Rendered images with source text:
□ □ □ □
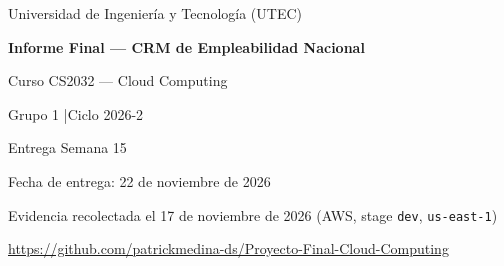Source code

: \documentclass[11pt,a4paper]{article}
\begin{document}
\begin{titlepage}
\centering
\vspace*{3cm}
{\Large Universidad de Ingeniería y Tecnología (UTEC)\par}
\vspace{1cm}
{\huge\bfseries Informe Final --- CRM de Empleabilidad Nacional\par}
\vspace{1.5cm}
{\Large Curso CS2032 --- Cloud Computing\par}
\vspace{0.5cm}
{\large Grupo 1 \quad|\quad Ciclo 2026-2\par}
\vspace{2cm}
{\large Entrega Semana 15\par}
{\large Fecha de entrega: 22 de noviembre de 2026\par}
\vspace{1cm}
{\normalsize Evidencia recolectada el 17 de noviembre de 2026 (AWS, stage \texttt{dev}, \texttt{us-east-1})\par}
\vspace{1.5cm}
\url{https://github.com/patrickmedina-ds/Proyecto-Final-Cloud-Computing}
\end{titlepage}
\tableofcontents
\newpage









\end{document}
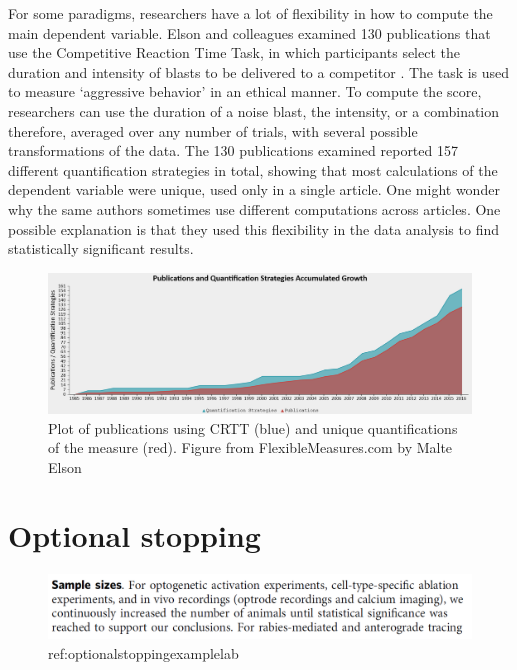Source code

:\documentclass[
  oneside]{book}
\begin{document}
For some paradigms, researchers have a lot of flexibility in how to compute the main dependent variable. Elson and colleagues examined 130 publications that use the Competitive Reaction Time Task, in which participants select the duration and intensity of blasts to be delivered to a competitor \citep{elson_press_2014}. The task is used to measure `aggressive behavior' in an ethical manner. To compute the score, researchers can use the duration of a noise blast, the intensity, or a combination therefore, averaged over any number of trials, with several possible transformations of the data. The 130 publications examined reported 157 different quantification strategies in total, showing that most calculations of the dependent variable were unique, used only in a single article. One might wonder why the same authors sometimes use different computations across articles. One possible explanation is that they used this flexibility in the data analysis to find statistically significant results.



\begin{figure}

{\centering \includegraphics[width=1\linewidth]{images/flexiblemeasure} 

}

\caption{Plot of publications using CRTT (blue) and unique quantifications of the measure (red). Figure from FlexibleMeasures.com by Malte Elson}\label{fig:flexiblemeasure}
\end{figure}

\hypertarget{optionalstopping}{%
\section{Optional stopping}\label{optionalstopping}}



\begin{figure}

{\centering \includegraphics[width=1\linewidth]{images/optionalstoppingexample} 

}

\caption{ref:optionalstoppingexamplelab}\label{fig:optionalstoppingexample}
\end{figure}
\end{document}
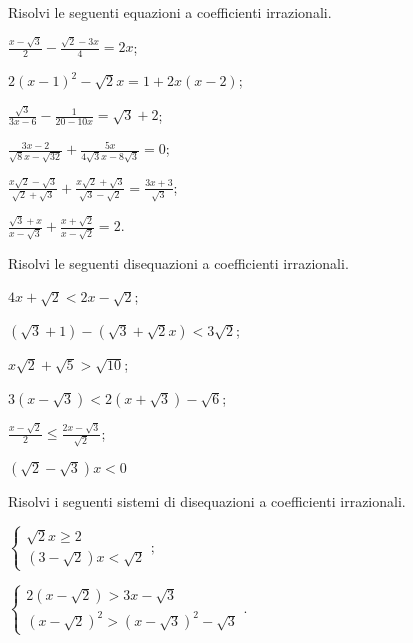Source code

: \begin{esercizio}[\Ast]
 \label{ese:2.103}
Risolvi le seguenti equazioni a coefficienti irrazionali.
 \begin{multicols}{2}
 \begin{enumeratea}
 \item $\frac{x-\sqrt 3} 2-\frac{\sqrt 2-3x} 4=2x$;
 \item $2(x-1)^2-\sqrt 2x=1+2x(x-2)$;
 \item $\frac{\sqrt 3}{3x-6}-\frac 1{20-10x}=\sqrt 3+2$;
 \item $\frac{3x-2}{\sqrt 8x-\sqrt{32}}+\frac{5x}{4\sqrt 3x-8\sqrt 3}=0$;
 \item $\frac{x\sqrt 2-\sqrt 3}{\sqrt 2+\sqrt 3}+\frac{x\sqrt 2+\sqrt 3}{\sqrt 3-\sqrt 2}=\frac{3x+3}{\sqrt 3}$;
\item $\frac{\sqrt 3+x}{x-\sqrt 3}+\frac{x+\sqrt 2}{x-\sqrt 2}=2$.
 \end{enumeratea}
 \end{multicols}
\end{esercizio}

\begin{esercizio}[\Ast]
 \label{ese:2.104}
Risolvi le seguenti disequazioni a coefficienti irrazionali.
 \begin{multicols}{2}
 \begin{enumeratea}
 \item $4x+\sqrt 2<2x-\sqrt 2$;
 \item $(\sqrt 3+1)-(\sqrt 3+\sqrt 2x)<3\sqrt 2$;
 \item $x\sqrt 2+\sqrt 5>\sqrt{10}$;
 \item $3(x-\sqrt 3)<2(x+\sqrt 3)-\sqrt 6$;
 \item $\frac{x-\sqrt 2} 2\le \frac{2x-\sqrt 3}{\sqrt 2}$;
 \item $(\sqrt 2-\sqrt 3)x<0$
 \end{enumeratea}
 \end{multicols}
\end{esercizio}

\begin{esercizio}[\Ast]
 \label{ese:2.105}
Risolvi i seguenti sistemi di disequazioni a coefficienti irrazionali.
 \begin{multicols}{2}
 \begin{enumeratea}
 \item $\left\{\begin{array}{l}\sqrt 2x\ge 2\\
 (3-\sqrt 2)x<\sqrt 2 \end{array}\right.;$
 \item $\left\{\begin{array}{l}2(x-\sqrt 2)>3x-\sqrt 3\\
 (x-\sqrt 2)^2>(x-\sqrt 3)^2-\sqrt 3 \end{array}\right..$
 \end{enumeratea}
 \end{multicols}
\end{esercizio}

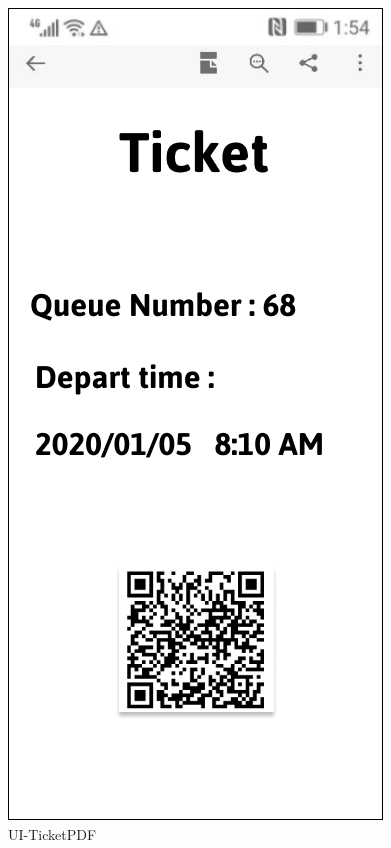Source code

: \documentclass[a4paper,12pt]{report}
\begin{document}
\begin{figure}[H]
\begin{minipage}[t]{0.56\linewidth}
		\includegraphics[scale=0.5]{UI-TicketPDF}
		\caption{UI-TicketPDF}
		\label{fig:UI-TicketPDF}
	\end{minipage}
\end{figure}
\end{document}

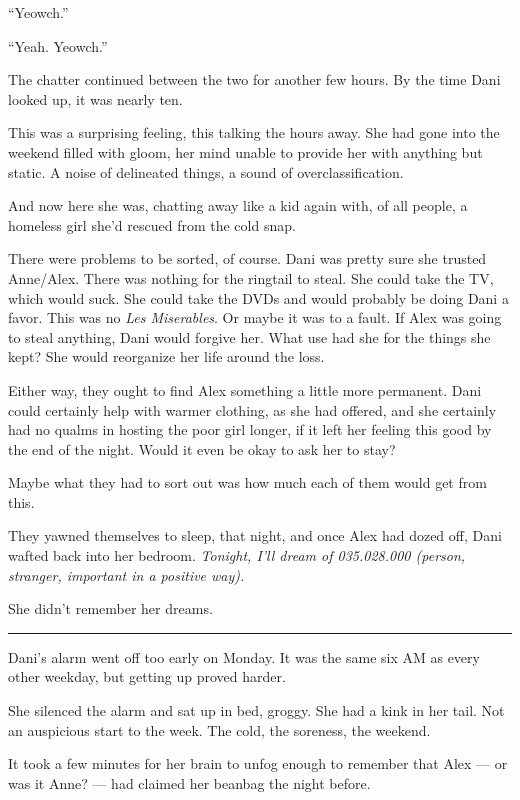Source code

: ``Yeowch.''

``Yeah. Yeowch.''

The chatter continued between the two for another few hours. By the time Dani looked up, it was nearly ten.

This was a surprising feeling, this talking the hours away. She had gone into the weekend filled with gloom, her mind unable to provide her with anything but static. A noise of delineated things, a sound of overclassification.

And now here she was, chatting away like a kid again with, of all people, a homeless girl she'd rescued from the cold snap.

There were problems to be sorted, of course. Dani was pretty sure she trusted Anne/Alex. There was nothing for the ringtail to steal. She could take the TV, which would suck. She could take the DVDs and would probably be doing Dani a favor. This was no \emph{Les Miserables}. Or maybe it was to a fault. If Alex was going to steal anything, Dani would forgive her. What use had she for the things she kept? She would reorganize her life around the loss.

Either way, they ought to find Alex something a little more permanent. Dani could certainly help with warmer clothing, as she had offered, and she certainly had no qualms in hosting the poor girl longer, if it left her feeling this good by the end of the night. Would it even be okay to ask her to stay?

Maybe what they had to sort out was how much each of them would get from this.

They yawned themselves to sleep, that night, and once Alex had dozed off, Dani wafted back into her bedroom. \emph{Tonight, I'll dream of 035.028.000 (person, stranger, important in a positive way).}

She didn't remember her dreams.

\begin{center}\rule{0.5\linewidth}{\linethickness}\end{center}

Dani's alarm went off too early on Monday. It was the same six AM as every other weekday, but getting up proved harder.

She silenced the alarm and sat up in bed, groggy. She had a kink in her tail. Not an auspicious start to the week. The cold, the soreness, the weekend.

It took a few minutes for her brain to unfog enough to remember that Alex --- or was it Anne? --- had claimed her beanbag the night before.

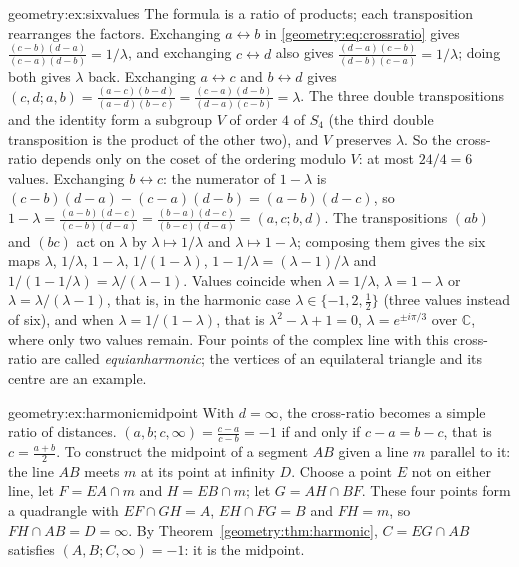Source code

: \begin{solution}{geometry:ex:sixvalues}
\idea The formula is a ratio of products; each transposition rearranges the factors.
\writeup Exchanging $a\leftrightarrow b$ in \eqref{geometry:eq:crossratio} gives $\frac{(c-b)(d-a)}{(c-a)(d-b)}=1/\lambda$, and exchanging $c\leftrightarrow d$
also gives $\frac{(d-a)(c-b)}{(d-b)(c-a)}=1/\lambda$; doing both gives $\lambda$ back. Exchanging $a\leftrightarrow c$ and $b\leftrightarrow d$ gives
$(c,d;a,b)=\frac{(a-c)(b-d)}{(a-d)(b-c)}=\frac{(c-a)(d-b)}{(d-a)(c-b)}=\lambda$. The three double transpositions and the identity form a subgroup $V$ of
order $4$ of $S_4$ (the third double transposition is the product of the other two), and $V$ preserves $\lambda$. So the cross-ratio depends
only on the coset of the ordering modulo $V$: at most $24/4=6$ values.
Exchanging $b\leftrightarrow c$: the numerator of $1-\lambda$ is $(c-b)(d-a)-(c-a)(d-b)=(a-b)(d-c)$, so
$1-\lambda=\frac{(a-b)(d-c)}{(c-b)(d-a)}=\frac{(b-a)(d-c)}{(b-c)(d-a)}=(a,c;b,d)$. The transpositions $(ab)$ and $(bc)$ act on $\lambda$ by
$\lambda\mapsto1/\lambda$ and $\lambda\mapsto1-\lambda$; composing them gives the six maps $\lambda$, $1/\lambda$, $1-\lambda$, $1/(1-\lambda)$,
$1-1/\lambda=(\lambda-1)/\lambda$ and $1/(1-1/\lambda)=\lambda/(\lambda-1)$. Values coincide when $\lambda=1/\lambda$, $\lambda=1-\lambda$ or
$\lambda=\lambda/(\lambda-1)$, that is, in the harmonic case $\lambda\in\{-1,2,\frac12\}$ (three values instead of six), and when $\lambda=1/(1-\lambda)$,
that is $\lambda^2-\lambda+1=0$, $\lambda=e^{\pm i\pi/3}$ over $\mathbb C$, where only two values remain. Four points of the complex line with this
cross-ratio are called \emph{equianharmonic}; the vertices of an equilateral triangle and its centre are an example.
\end{solution}

\begin{solution}{geometry:ex:harmonicmidpoint}
\idea With $d=\infty$, the cross-ratio becomes a simple ratio of distances.
\writeup $(a,b;c,\infty)=\frac{c-a}{c-b}=-1$ if and only if $c-a=b-c$, that is $c=\frac{a+b}2$. To construct the midpoint of a segment $AB$
given a line $m$ parallel to it: the line $AB$ meets $m$ at its point at infinity $D$. Choose a point $E$ not on either line, let $F=EA\cap m$ and
$H=EB\cap m$; let $G=AH\cap BF$. These four points form a quadrangle with $EF\cap GH=A$, $EH\cap FG=B$ and $FH=m$, so $FH\cap AB=D=\infty$. By
Theorem~\ref{geometry:thm:harmonic}, $C=EG\cap AB$ satisfies $(A,B;C,\infty)=-1$: it is the midpoint.
\end{solution}

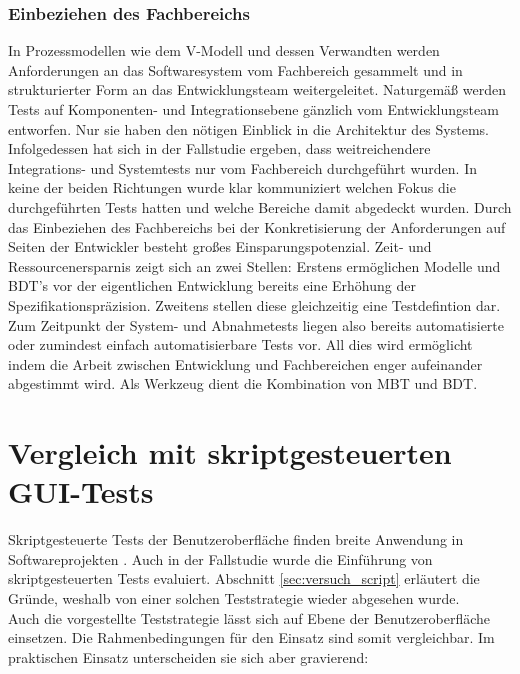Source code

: \subsubsection{Einbeziehen des Fachbereichs}
In Prozessmodellen wie dem V-Modell und dessen Verwandten \cite{hohn_v-modell_2008} werden Anforderungen an das Softwaresystem vom Fachbereich gesammelt und in strukturierter Form an das Entwicklungsteam weitergeleitet. Naturgemäß werden Tests auf Komponenten- und Integrationsebene gänzlich vom Entwicklungsteam entworfen. Nur sie haben den nötigen Einblick in die Architektur des Systems. Infolgedessen hat sich in der Fallstudie ergeben, dass weitreichendere Integrations- und Systemtests nur vom Fachbereich durchgeführt wurden. In keine der beiden Richtungen wurde klar kommuniziert welchen Fokus die durchgeführten Tests hatten und welche Bereiche damit abgedeckt wurden. Durch das Einbeziehen des Fachbereichs bei der Konkretisierung der Anforderungen auf Seiten der Entwickler besteht großes Einsparungspotenzial. Zeit- und Ressourcenersparnis zeigt sich an zwei Stellen: Erstens ermöglichen Modelle und \Gls{BDT}'s vor der eigentlichen Entwicklung bereits eine Erhöhung der Spezifikationspräzision. Zweitens stellen diese gleichzeitig eine Testdefintion dar. Zum Zeitpunkt der System- und Abnahmetests liegen also bereits automatisierte oder zumindest einfach automatisierbare Tests vor. All dies wird ermöglicht indem die Arbeit zwischen Entwicklung und Fachbereichen enger aufeinander abgestimmt wird. Als Werkzeug dient die Kombination von \Gls{MBT} und \Gls{BDT}.

\section{Vergleich mit skriptgesteuerten GUI-Tests}
Skriptgesteuerte Tests der Benutzeroberfläche finden breite Anwendung in Softwareprojekten \cite{graham_experiences_2012}. Auch in der Fallstudie wurde die Einführung von skriptgesteuerten Tests evaluiert. Abschnitt \ref{sec:versuch_script} erläutert die Gründe, weshalb von einer solchen Teststrategie wieder abgesehen wurde.\\
Auch die vorgestellte Teststrategie lässt sich auf Ebene der Benutzeroberfläche einsetzen. Die Rahmenbedingungen für den Einsatz sind somit vergleichbar. Im praktischen Einsatz unterscheiden sie sich aber gravierend:


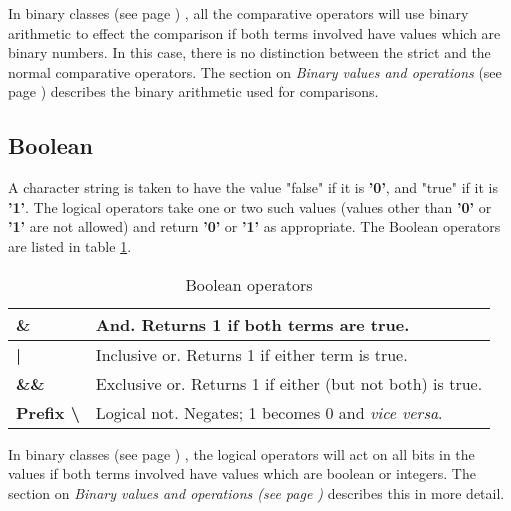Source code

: In  binary classes (see page \pageref{refbincla}) , all the comparative operators
will use binary arithmetic to effect the comparison if both terms
involved have values which are binary numbers.
In this case, there is no distinction between the strict and the normal
comparative operators.
The section on  \emph{Binary values and operations} (see page \pageref{refbinary}) 
describes the binary arithmetic used for comparisons.
\subsection{Boolean}
\index{,}
A character string is taken to have the value "false" if it
is \textbf{'0'}, and "true" if it is \textbf{'1'}.
The logical operators take one or two such values (values other
than \textbf{'0'} or \textbf{'1'} are not allowed) and
return \textbf{'0'} or \textbf{'1'} as appropriate. The Boolean
operators are listed in table \ref{table:Boolean Comparators}.
\begin{table}\caption{Boolean operators}\label{table:Boolean Comparators}
\begin{tabularx}{\textwidth}{>{\bfseries}lX}
\toprule
\&&And. Returns 1 if both terms are true.
\\\midrule
|&Inclusive or. Returns 1 if either term is true.
\\\midrule
\&\&&Exclusive or. Returns 1 if either (but not both) is true.
\\\midrule
Prefix \textbackslash &Logical not. Negates; 1 becomes 0 and
\emph{vice versa}.
\\\bottomrule
\end{tabularx}
\end{table}
In  binary classes (see page \pageref{refbincla}) , the logical operators will act on
all bits in the values if both terms involved have values which are
boolean or integers.
The section on  \emph{Binary values and operations (see page
  \pageref{refbinary})} describes this in more detail.
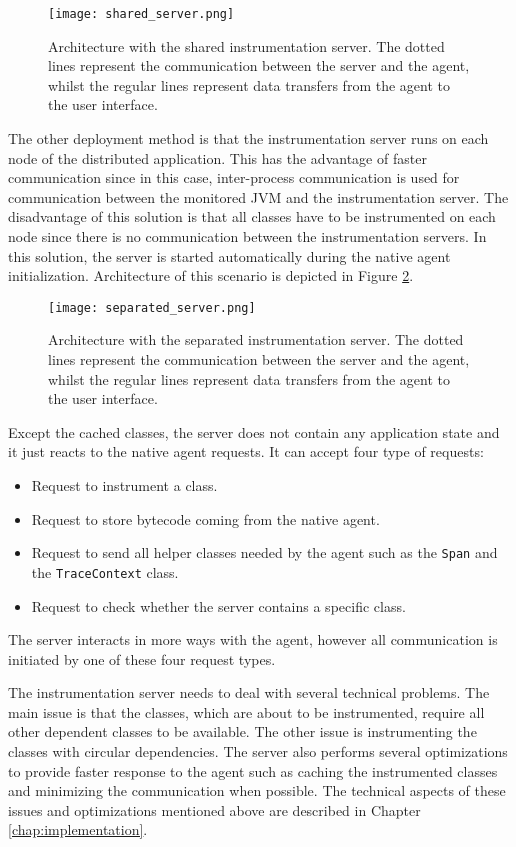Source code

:  \begin{figure}
 	\centering
 	\texttt{[image: shared\_server.png]}
 	\caption{Architecture with the shared instrumentation server. The dotted lines represent the communication between the server and the agent, whilst the regular lines represent data transfers from the agent to the user interface.}
 	\label{fig:shared_server}
 \end{figure}
 
 The other deployment method is that the instrumentation server runs on each node of the distributed application. This has the advantage of faster communication since in this case, inter-process communication is used for communication between the monitored JVM and the instrumentation server. The disadvantage of this solution is that all classes have to be instrumented on each node since there is no communication between the instrumentation servers. In this solution, the server is started automatically during the native agent initialization. Architecture of this scenario is depicted in Figure \ref{fig:separated_server}.
 
 \begin{figure}
 	\centering
 	\texttt{[image: separated\_server.png]}
 	\caption{Architecture with the separated instrumentation server. The dotted lines represent the communication between the server and the agent, whilst the regular lines represent data transfers from the agent to the user interface.}
 	\label{fig:separated_server}
 \end{figure}

Except the cached classes, the server does not contain any application state and it just reacts to the native agent requests. It can accept four type of requests:
\begin{itemize}
	\item Request to instrument a class.
	\item Request to store bytecode coming from the native agent.
	\item Request to send all helper classes needed by the agent such as the \texttt{Span} and the \texttt{TraceContext} class.
	\item Request to check whether the server contains a specific class.
\end{itemize}
The server interacts in more ways with the agent, however all communication is initiated by one of these four request types. 

The instrumentation server needs to deal with several technical problems. The main issue is that the classes, which are about to be instrumented, require all other dependent classes to be available. The other issue is instrumenting the classes with circular dependencies. The server also performs several optimizations to provide faster response to the agent such as caching the instrumented classes and minimizing the communication when possible. The technical aspects of these issues and optimizations mentioned above are described in Chapter \ref{chap:implementation}.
□ □ □ □
WHAT YOU HAVE TO DO: Gather each line in these records that contains the string "girl".

TASK OUTPUT:
And now here she was, chatting away like a kid again with, of all people, a homeless girl she'd rescued from the cold snap.
Either way, they ought to find Alex something a little more permanent. Dani could certainly help with warmer clothing, as she had offered, and she certainly had no qualms in hosting the poor girl longer, if it left her feeling this good by the end of the night. Would it even be okay to ask her to stay?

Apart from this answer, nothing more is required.